Dataset entries
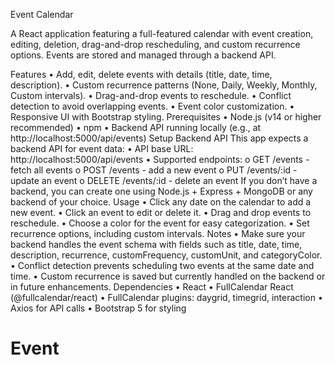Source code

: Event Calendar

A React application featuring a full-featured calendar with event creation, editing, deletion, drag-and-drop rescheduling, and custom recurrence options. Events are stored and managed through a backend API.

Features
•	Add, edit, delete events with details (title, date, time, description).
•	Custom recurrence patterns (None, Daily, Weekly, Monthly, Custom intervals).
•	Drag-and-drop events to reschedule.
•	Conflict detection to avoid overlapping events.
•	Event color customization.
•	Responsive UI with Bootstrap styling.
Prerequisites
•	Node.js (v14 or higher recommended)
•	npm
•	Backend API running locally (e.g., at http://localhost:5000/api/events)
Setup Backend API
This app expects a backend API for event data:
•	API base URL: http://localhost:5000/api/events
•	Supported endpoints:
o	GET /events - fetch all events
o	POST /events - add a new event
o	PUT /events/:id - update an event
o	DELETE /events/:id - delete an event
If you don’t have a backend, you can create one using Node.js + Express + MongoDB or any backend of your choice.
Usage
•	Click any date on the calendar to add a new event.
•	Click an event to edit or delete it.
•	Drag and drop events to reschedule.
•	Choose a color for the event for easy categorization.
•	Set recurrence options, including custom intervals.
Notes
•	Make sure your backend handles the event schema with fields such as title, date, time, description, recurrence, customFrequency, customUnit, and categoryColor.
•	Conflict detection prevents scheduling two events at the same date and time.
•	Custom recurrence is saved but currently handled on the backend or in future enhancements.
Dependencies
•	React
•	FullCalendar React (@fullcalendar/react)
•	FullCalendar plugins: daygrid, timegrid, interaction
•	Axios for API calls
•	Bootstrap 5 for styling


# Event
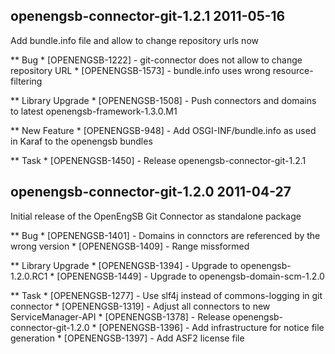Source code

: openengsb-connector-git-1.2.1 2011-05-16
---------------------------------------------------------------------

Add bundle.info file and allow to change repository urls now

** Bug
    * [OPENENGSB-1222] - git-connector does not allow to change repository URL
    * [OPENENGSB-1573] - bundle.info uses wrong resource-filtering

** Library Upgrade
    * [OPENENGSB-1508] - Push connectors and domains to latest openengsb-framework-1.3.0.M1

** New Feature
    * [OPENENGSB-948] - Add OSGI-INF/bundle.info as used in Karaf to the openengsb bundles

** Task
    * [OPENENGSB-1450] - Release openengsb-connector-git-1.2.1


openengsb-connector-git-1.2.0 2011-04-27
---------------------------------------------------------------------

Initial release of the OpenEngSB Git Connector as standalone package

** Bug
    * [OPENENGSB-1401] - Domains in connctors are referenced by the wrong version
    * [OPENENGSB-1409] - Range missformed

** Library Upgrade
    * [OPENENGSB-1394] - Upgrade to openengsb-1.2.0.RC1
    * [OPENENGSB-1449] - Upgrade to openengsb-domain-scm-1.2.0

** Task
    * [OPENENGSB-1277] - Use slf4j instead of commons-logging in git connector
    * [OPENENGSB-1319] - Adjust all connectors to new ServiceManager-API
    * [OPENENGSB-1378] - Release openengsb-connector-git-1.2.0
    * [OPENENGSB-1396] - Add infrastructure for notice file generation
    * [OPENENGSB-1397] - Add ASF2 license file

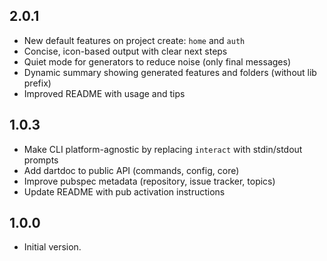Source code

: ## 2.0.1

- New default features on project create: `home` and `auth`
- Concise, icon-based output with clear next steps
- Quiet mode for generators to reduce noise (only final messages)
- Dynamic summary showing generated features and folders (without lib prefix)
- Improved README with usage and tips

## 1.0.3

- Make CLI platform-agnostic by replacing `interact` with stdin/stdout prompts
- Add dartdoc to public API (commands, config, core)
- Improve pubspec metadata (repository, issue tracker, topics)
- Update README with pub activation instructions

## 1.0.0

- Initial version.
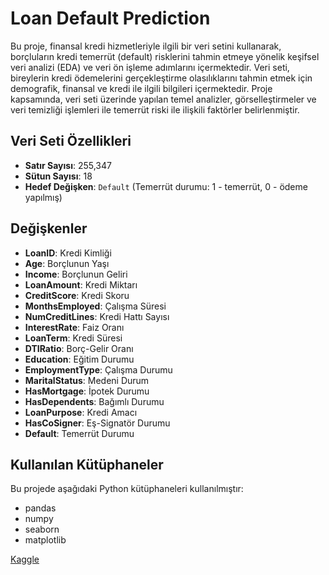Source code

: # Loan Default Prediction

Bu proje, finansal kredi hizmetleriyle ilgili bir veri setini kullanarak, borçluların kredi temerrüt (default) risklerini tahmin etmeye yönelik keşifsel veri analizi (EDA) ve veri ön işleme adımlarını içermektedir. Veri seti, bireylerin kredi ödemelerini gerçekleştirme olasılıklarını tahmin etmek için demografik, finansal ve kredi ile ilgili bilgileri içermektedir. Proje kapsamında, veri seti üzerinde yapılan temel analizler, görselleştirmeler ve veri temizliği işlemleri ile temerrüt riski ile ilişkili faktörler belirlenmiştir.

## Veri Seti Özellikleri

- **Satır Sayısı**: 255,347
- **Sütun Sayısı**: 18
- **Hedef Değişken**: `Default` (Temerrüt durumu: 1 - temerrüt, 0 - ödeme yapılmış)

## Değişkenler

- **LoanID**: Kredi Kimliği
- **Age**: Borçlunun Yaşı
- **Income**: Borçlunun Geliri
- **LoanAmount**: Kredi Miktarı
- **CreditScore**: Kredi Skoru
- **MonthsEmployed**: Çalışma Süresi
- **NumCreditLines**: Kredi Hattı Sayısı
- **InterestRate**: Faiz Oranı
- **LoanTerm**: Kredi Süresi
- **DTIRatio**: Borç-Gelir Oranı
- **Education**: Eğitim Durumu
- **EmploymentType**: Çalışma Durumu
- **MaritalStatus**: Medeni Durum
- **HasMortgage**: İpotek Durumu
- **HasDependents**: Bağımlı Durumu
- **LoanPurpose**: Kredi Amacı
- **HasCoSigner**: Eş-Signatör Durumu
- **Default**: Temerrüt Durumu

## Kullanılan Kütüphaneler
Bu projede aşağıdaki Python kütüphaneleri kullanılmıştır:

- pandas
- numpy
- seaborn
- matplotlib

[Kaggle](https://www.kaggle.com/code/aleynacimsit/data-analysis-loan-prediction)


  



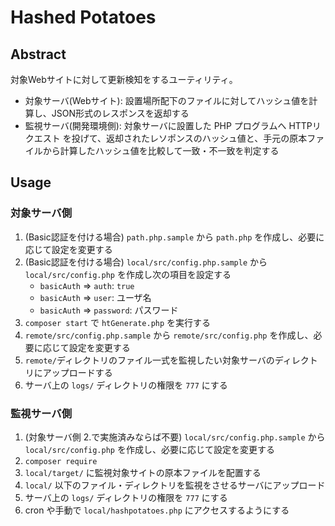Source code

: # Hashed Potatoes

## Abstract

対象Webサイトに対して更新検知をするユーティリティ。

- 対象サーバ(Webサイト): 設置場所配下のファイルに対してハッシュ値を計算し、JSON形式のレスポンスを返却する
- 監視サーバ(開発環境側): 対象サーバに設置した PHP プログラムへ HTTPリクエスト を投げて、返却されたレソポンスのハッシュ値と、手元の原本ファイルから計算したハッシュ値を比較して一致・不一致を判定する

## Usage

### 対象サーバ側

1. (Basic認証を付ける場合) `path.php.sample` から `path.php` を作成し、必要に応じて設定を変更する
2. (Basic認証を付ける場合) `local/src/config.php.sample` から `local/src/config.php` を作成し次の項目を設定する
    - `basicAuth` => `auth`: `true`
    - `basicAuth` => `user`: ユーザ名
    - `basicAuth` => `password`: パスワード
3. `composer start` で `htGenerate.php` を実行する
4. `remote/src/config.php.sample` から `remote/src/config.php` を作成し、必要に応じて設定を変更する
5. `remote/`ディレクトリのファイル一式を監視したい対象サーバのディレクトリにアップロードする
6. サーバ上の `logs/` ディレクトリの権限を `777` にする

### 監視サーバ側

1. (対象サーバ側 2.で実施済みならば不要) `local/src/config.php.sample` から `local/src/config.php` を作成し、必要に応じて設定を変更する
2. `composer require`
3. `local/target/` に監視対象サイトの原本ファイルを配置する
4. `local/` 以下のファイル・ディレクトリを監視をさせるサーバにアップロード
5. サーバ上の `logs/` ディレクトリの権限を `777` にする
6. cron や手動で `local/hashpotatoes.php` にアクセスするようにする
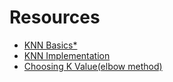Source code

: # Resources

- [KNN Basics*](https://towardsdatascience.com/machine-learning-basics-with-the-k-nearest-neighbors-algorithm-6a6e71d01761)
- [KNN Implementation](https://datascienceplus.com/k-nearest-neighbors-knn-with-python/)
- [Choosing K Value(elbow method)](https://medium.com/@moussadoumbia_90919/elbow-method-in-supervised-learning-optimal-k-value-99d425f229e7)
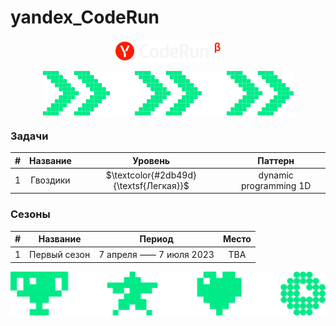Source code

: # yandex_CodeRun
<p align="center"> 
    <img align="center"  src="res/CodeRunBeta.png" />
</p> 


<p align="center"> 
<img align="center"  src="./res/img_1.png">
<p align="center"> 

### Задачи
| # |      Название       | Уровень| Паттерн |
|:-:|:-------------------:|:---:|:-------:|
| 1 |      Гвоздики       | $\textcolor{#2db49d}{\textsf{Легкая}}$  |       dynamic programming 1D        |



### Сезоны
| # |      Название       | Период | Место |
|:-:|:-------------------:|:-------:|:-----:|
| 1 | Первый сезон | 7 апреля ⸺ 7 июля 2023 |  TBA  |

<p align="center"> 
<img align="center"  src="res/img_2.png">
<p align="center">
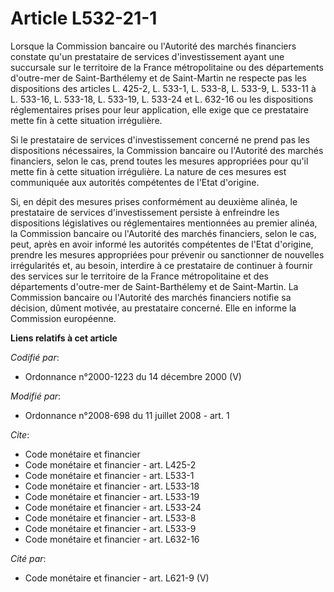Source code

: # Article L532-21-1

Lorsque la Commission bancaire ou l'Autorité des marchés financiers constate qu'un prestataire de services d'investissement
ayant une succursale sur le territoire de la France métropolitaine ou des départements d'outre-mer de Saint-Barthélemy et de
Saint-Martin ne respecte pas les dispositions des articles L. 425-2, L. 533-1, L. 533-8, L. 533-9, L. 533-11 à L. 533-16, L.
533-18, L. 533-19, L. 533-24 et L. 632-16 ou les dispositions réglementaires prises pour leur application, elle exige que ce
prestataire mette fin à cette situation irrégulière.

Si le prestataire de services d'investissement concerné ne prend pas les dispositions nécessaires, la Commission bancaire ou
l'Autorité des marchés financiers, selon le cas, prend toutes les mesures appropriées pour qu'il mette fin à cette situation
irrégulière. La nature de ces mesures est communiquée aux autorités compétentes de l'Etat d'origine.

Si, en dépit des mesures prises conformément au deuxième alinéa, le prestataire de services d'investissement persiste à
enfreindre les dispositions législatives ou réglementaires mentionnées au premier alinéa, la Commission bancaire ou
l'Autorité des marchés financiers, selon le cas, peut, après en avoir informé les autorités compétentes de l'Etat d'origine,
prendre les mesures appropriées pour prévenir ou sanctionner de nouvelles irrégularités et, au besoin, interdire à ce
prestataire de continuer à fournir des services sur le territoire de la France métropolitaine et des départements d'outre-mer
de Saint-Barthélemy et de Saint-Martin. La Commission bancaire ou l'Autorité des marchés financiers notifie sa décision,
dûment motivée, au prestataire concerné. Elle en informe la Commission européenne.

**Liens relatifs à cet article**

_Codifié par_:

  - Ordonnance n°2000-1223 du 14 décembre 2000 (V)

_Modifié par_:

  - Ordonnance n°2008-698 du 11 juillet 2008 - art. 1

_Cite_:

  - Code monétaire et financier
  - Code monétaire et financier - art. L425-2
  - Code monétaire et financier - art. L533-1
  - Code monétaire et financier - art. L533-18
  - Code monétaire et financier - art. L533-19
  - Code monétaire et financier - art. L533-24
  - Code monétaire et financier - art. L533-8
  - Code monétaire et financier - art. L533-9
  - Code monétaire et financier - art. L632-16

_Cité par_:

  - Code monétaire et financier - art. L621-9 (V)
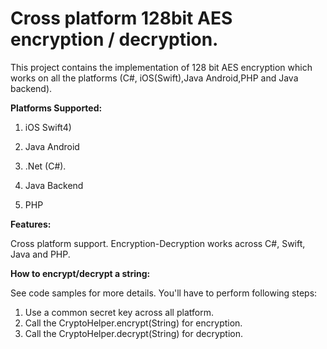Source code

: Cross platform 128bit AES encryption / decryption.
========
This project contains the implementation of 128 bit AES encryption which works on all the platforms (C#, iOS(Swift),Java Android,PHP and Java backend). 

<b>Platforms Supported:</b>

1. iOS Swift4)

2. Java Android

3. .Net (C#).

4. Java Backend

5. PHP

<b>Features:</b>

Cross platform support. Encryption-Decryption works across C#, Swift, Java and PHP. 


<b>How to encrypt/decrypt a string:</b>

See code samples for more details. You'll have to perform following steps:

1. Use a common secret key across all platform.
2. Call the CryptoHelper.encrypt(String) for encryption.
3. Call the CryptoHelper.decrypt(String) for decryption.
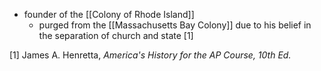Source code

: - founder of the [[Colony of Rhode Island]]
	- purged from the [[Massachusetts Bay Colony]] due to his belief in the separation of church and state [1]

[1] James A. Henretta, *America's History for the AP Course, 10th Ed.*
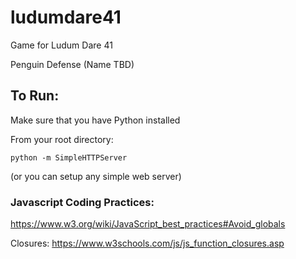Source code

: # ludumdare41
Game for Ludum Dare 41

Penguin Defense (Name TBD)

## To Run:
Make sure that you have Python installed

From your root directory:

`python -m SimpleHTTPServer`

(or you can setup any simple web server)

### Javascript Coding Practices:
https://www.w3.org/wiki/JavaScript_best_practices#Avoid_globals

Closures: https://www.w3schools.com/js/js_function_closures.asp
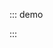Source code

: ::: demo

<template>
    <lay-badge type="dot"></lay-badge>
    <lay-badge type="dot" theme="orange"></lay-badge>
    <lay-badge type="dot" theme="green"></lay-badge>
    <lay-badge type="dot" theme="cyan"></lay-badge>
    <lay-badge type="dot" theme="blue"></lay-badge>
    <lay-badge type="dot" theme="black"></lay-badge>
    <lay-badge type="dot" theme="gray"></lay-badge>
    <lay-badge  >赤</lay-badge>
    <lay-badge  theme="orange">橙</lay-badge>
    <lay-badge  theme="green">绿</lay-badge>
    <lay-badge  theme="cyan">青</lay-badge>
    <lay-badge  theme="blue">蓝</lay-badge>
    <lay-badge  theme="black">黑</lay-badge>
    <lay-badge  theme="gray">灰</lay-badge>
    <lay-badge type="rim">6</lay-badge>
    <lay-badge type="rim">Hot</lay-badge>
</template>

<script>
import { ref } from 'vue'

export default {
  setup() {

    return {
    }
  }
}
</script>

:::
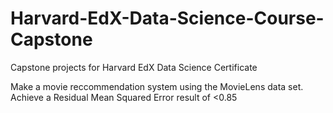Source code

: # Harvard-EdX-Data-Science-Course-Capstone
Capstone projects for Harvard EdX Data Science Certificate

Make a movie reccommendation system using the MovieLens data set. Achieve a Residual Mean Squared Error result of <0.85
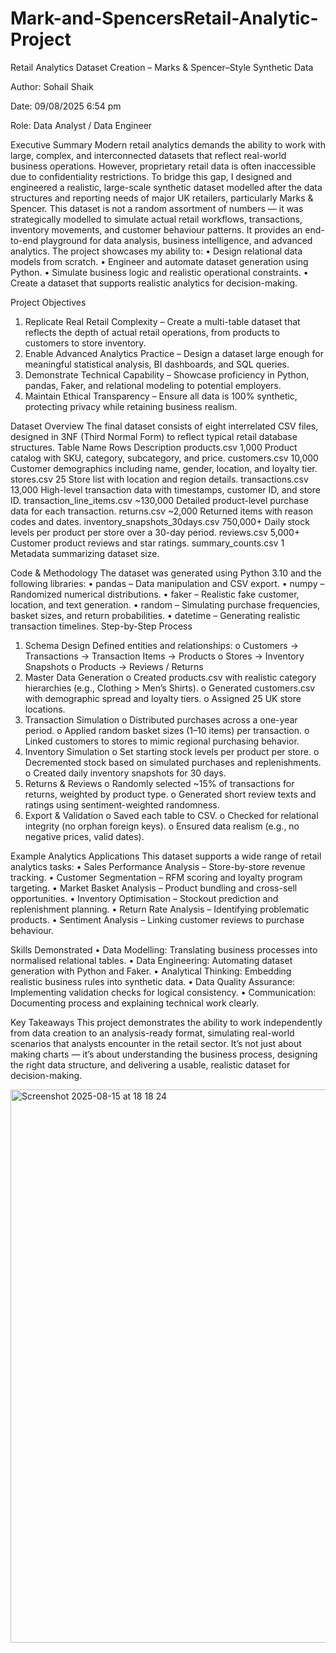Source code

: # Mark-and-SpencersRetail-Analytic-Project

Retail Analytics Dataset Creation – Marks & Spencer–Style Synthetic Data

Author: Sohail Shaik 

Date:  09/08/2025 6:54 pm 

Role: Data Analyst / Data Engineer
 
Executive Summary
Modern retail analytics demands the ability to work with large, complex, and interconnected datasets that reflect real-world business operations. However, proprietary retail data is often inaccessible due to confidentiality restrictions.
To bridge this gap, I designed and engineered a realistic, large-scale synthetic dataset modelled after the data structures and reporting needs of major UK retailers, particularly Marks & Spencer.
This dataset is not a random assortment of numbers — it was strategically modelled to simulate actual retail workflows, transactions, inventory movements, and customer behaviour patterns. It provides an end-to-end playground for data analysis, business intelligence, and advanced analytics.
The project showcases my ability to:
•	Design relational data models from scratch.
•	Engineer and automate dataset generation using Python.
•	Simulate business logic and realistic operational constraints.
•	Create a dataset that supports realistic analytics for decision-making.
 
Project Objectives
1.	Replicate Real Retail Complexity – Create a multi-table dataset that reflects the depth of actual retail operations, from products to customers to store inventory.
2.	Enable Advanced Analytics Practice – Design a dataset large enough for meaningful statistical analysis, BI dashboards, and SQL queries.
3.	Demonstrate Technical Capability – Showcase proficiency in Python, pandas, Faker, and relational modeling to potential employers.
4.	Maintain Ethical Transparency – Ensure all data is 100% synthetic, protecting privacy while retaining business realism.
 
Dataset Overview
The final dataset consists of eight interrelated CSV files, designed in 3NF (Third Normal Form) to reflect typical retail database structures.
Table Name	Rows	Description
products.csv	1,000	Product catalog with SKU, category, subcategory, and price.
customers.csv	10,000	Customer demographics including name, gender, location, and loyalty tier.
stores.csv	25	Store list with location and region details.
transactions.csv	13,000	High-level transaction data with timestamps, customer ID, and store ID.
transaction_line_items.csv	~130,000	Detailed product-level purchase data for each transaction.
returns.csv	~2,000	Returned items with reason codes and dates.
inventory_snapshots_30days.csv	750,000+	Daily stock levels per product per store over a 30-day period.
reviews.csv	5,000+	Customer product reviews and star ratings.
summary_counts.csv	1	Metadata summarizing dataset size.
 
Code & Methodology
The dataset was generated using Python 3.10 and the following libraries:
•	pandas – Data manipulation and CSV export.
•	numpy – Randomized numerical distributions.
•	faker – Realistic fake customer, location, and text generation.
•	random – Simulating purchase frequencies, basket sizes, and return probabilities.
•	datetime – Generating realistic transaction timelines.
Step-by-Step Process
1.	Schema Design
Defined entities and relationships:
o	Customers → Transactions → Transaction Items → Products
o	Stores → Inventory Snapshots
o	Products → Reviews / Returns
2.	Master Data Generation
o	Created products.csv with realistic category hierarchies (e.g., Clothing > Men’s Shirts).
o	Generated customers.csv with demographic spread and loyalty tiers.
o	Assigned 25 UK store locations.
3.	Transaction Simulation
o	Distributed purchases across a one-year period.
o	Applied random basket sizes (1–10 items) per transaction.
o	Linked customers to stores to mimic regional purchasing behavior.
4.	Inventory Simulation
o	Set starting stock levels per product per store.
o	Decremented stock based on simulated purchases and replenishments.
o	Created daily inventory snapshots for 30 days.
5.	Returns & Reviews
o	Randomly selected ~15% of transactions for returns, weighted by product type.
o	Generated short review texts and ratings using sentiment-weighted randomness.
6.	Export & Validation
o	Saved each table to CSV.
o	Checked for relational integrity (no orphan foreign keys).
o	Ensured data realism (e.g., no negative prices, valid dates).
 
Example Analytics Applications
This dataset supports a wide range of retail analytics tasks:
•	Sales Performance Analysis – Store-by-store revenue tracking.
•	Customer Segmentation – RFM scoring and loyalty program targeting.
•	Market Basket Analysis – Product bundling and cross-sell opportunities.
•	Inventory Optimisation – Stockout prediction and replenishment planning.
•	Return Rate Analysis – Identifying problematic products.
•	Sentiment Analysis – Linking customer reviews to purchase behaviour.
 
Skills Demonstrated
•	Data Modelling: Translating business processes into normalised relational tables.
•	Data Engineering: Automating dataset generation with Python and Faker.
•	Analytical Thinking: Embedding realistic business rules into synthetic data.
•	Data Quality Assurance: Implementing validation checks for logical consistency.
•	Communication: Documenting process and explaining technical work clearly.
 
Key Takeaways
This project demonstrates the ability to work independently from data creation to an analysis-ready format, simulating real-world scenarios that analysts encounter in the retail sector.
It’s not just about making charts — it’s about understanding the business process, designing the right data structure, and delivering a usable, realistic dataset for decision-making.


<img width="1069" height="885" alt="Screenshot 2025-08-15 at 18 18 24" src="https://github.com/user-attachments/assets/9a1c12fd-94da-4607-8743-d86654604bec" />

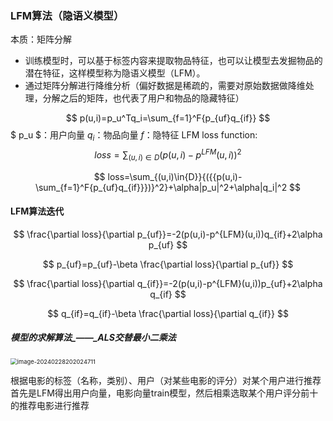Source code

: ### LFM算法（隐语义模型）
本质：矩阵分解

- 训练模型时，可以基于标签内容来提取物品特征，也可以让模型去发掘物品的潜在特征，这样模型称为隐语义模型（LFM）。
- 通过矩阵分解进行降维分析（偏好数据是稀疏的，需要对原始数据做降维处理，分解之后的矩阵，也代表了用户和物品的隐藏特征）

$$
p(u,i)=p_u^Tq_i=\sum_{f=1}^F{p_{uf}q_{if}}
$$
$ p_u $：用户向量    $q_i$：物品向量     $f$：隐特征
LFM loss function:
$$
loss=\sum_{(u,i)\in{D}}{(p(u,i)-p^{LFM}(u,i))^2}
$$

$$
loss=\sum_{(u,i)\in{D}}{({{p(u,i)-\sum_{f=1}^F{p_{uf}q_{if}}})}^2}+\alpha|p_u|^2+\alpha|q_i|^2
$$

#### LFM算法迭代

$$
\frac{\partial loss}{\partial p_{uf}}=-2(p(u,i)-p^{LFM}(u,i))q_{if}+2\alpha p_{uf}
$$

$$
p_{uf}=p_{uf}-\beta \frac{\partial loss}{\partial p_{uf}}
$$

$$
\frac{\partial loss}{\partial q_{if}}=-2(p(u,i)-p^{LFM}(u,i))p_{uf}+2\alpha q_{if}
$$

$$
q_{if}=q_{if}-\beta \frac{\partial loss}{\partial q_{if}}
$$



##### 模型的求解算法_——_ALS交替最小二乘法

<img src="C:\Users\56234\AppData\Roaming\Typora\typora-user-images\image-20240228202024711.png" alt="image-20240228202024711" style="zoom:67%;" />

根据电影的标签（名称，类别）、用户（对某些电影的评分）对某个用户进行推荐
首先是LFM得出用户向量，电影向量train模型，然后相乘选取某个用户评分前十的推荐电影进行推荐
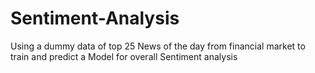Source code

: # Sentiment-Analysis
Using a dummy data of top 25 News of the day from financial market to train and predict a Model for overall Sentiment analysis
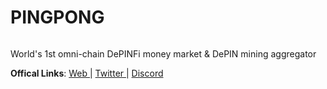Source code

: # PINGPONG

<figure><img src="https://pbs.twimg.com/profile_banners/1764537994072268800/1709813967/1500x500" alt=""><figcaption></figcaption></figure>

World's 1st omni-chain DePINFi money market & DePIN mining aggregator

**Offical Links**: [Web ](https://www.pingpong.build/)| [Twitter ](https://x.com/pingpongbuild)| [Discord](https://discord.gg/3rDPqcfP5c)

■ The problem
Pictures stay out. Print the lines of the records above exactly, from the first through the one with "If you don’t".

■ Solution for this task
Source code

: Event Calendar

A React application featuring a full-featured calendar with event creation, editing, deletion, drag-and-drop rescheduling, and custom recurrence options. Events are stored and managed through a backend API.

Features
•	Add, edit, delete events with details (title, date, time, description).
•	Custom recurrence patterns (None, Daily, Weekly, Monthly, Custom intervals).
•	Drag-and-drop events to reschedule.
•	Conflict detection to avoid overlapping events.
•	Event color customization.
•	Responsive UI with Bootstrap styling.
Prerequisites
•	Node.js (v14 or higher recommended)
•	npm
•	Backend API running locally (e.g., at http://localhost:5000/api/events)
Setup Backend API
This app expects a backend API for event data:
•	API base URL: http://localhost:5000/api/events
•	Supported endpoints:
o	GET /events - fetch all events
o	POST /events - add a new event
o	PUT /events/:id - update an event
o	DELETE /events/:id - delete an event
If you don’t have a backend, you can create one using Node.js + Express + MongoDB or any backend of your choice.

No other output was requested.